**Work required**.
Look through the data below. Show each line where the string "team" occurs.
───── Records for the task
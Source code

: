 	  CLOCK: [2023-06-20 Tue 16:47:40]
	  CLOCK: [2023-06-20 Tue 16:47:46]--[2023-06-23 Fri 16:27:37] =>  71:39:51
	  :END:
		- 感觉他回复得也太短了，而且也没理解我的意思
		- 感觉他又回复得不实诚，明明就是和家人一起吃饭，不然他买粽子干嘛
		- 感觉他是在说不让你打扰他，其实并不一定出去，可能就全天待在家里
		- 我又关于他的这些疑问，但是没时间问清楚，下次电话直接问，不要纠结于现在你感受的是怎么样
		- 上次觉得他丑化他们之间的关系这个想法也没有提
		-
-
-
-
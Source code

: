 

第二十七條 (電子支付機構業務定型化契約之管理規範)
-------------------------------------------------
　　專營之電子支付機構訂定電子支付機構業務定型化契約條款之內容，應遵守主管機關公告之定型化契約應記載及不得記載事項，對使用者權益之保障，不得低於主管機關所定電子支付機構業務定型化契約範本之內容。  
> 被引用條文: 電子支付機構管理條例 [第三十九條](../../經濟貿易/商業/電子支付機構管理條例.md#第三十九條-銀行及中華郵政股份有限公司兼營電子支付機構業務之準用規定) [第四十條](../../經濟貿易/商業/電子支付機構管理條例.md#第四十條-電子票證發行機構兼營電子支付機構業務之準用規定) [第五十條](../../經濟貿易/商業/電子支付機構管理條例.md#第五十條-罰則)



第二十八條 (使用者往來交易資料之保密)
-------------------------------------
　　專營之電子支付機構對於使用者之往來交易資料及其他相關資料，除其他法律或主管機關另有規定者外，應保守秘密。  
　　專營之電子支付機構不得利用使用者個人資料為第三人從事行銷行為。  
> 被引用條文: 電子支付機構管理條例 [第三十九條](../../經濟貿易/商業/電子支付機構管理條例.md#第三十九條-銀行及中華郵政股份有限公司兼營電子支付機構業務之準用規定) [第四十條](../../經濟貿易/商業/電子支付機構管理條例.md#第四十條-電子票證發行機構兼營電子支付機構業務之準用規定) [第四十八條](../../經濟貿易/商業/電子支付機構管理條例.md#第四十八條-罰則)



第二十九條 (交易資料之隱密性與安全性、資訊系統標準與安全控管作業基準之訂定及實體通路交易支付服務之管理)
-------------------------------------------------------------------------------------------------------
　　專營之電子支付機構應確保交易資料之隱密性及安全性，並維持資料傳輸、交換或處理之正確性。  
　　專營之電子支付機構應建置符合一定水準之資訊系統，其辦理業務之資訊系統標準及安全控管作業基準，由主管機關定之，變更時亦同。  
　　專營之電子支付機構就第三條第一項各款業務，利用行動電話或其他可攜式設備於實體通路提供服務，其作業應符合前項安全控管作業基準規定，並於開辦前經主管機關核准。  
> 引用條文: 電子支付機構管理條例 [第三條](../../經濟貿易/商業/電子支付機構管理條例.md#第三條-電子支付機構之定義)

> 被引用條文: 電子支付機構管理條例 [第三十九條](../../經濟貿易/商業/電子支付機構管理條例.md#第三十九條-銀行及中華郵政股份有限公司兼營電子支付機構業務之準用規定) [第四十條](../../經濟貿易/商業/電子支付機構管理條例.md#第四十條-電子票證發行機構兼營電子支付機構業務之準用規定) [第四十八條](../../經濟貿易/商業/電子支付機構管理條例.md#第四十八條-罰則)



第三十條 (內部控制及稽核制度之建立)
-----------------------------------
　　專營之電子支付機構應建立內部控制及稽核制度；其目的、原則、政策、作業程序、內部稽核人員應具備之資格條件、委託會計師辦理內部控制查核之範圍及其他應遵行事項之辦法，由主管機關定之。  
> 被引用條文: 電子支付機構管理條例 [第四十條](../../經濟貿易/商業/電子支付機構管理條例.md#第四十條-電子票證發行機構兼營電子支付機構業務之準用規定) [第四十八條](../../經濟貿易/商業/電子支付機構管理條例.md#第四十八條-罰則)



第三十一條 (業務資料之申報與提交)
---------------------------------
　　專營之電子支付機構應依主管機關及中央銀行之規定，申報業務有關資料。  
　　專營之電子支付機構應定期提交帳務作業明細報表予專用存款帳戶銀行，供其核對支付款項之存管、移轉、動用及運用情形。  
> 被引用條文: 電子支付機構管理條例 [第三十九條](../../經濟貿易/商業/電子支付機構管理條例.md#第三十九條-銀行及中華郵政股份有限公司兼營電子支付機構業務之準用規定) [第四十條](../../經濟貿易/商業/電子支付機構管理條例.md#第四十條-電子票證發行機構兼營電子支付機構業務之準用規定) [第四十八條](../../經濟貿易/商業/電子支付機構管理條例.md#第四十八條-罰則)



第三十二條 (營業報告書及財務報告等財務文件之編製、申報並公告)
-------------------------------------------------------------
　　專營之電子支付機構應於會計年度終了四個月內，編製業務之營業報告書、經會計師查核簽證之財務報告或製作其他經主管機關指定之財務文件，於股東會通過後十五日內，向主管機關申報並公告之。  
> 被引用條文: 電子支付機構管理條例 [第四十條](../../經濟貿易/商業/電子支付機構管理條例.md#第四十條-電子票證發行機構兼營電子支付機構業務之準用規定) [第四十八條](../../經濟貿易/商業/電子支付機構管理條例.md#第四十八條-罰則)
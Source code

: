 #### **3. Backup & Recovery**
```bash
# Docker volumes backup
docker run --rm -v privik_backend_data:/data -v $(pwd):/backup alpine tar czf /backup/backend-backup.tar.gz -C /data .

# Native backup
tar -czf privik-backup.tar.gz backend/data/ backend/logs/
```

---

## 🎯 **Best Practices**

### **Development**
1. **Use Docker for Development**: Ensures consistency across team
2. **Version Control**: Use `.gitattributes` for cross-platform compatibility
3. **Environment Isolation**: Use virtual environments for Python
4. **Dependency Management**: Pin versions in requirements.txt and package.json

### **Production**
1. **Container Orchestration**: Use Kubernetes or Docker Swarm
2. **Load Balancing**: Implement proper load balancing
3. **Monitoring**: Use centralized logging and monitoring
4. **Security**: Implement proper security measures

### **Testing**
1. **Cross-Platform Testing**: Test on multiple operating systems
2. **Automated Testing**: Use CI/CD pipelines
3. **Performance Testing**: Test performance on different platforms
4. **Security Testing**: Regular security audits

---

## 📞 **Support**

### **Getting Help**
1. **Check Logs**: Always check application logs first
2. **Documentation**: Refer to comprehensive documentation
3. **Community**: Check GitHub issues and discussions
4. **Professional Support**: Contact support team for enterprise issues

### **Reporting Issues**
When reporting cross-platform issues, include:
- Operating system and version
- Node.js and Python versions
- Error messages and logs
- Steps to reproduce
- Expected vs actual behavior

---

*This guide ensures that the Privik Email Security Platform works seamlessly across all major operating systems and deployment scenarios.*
──────────
**Final answer**.
1. **Use Docker for Development**: Ensures consistency across team
4. **Professional Support**: Contact support team for enterprise issues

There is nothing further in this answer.